EXERCISE MATERIALS Block Start

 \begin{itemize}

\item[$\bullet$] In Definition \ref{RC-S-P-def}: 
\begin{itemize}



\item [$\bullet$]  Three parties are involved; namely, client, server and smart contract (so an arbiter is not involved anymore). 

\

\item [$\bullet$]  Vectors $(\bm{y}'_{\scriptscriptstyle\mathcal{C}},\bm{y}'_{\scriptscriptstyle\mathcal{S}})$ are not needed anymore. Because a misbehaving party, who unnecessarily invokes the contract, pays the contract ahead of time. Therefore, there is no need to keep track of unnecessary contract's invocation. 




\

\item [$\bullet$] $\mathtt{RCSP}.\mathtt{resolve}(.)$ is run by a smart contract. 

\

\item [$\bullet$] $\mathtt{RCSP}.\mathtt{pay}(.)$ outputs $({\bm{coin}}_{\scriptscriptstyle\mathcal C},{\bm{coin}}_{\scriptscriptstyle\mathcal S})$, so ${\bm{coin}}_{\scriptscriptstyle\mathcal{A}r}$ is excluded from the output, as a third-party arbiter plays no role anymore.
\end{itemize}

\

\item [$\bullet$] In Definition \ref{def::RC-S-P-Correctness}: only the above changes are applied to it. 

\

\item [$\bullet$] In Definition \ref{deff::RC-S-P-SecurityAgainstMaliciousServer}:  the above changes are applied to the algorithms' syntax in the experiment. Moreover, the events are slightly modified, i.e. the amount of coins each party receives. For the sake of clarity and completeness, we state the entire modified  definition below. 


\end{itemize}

EXERCISE MATERIALS Block End
EXERCISE MATERIALS Block Start

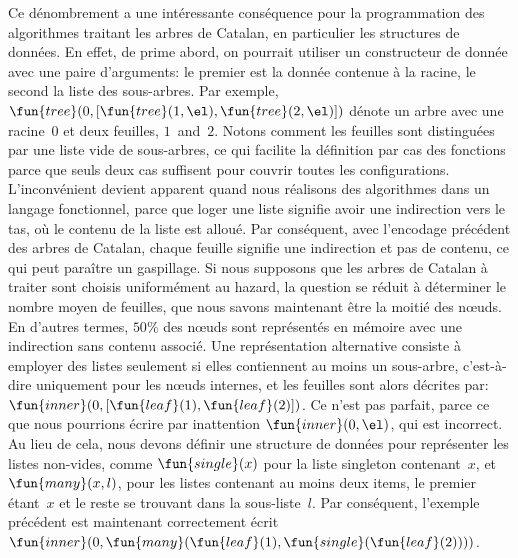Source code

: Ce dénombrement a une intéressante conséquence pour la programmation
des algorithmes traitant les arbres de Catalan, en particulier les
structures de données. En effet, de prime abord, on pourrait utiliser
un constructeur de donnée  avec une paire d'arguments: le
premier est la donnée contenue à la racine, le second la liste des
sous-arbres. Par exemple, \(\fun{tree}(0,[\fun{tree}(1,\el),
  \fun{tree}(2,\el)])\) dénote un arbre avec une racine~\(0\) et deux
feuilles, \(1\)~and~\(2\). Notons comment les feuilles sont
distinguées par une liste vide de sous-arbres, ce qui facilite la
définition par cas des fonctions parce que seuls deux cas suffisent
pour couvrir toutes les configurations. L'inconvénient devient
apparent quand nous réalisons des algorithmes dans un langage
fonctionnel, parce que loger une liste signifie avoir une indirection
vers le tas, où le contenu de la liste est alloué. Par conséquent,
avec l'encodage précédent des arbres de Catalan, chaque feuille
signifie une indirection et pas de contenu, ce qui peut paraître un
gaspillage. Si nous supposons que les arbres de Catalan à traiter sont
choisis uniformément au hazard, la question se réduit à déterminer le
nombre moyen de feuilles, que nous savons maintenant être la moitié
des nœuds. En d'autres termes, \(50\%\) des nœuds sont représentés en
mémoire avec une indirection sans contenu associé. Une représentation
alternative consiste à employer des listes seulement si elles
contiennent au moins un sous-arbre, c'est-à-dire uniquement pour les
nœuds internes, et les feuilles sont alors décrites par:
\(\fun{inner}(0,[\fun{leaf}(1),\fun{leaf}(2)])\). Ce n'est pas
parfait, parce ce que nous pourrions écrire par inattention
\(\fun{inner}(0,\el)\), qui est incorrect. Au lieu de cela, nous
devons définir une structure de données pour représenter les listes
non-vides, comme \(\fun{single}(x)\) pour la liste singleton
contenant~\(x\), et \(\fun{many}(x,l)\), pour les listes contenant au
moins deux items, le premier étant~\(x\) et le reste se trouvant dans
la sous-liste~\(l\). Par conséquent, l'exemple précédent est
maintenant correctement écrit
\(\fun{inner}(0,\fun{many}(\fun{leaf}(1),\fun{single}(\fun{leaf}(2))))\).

EXERCISE MATERIALS Block End
EXERCISE MATERIALS Block Start

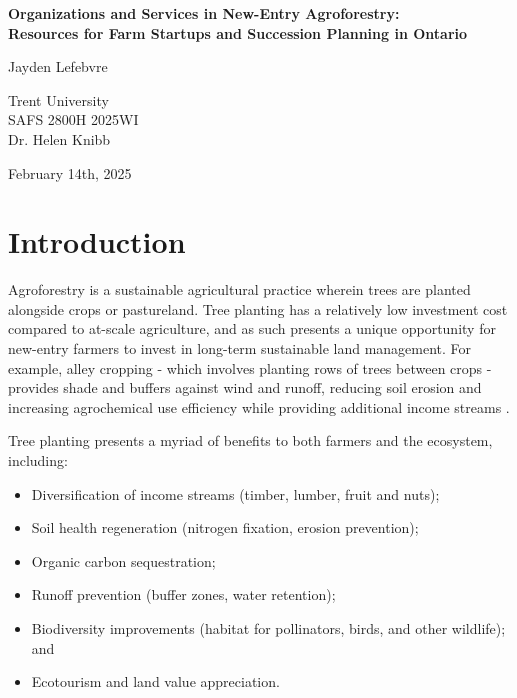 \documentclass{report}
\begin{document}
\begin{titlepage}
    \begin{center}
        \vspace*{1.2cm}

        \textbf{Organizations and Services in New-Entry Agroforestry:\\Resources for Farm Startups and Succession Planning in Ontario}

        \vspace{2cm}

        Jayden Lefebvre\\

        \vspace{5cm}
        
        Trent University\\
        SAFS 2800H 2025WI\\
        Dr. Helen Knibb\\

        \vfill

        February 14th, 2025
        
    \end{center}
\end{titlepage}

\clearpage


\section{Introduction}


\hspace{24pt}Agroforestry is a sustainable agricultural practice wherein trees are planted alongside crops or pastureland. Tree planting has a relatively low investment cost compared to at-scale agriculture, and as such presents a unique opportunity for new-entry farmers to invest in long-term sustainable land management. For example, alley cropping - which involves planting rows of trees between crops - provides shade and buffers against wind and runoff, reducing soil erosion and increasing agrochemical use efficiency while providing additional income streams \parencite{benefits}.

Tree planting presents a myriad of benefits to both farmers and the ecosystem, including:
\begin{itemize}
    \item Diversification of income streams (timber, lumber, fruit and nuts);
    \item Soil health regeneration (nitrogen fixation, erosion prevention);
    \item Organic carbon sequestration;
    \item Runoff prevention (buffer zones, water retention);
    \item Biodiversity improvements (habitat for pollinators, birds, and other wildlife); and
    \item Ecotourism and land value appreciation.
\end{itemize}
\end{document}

EXERCISE MATERIALS Block End

WHAT IS REQUIRED:
Across the listing above, count the lines that include "signifie" and give the figure with no other words.

PROBLEM SOLUTION:
2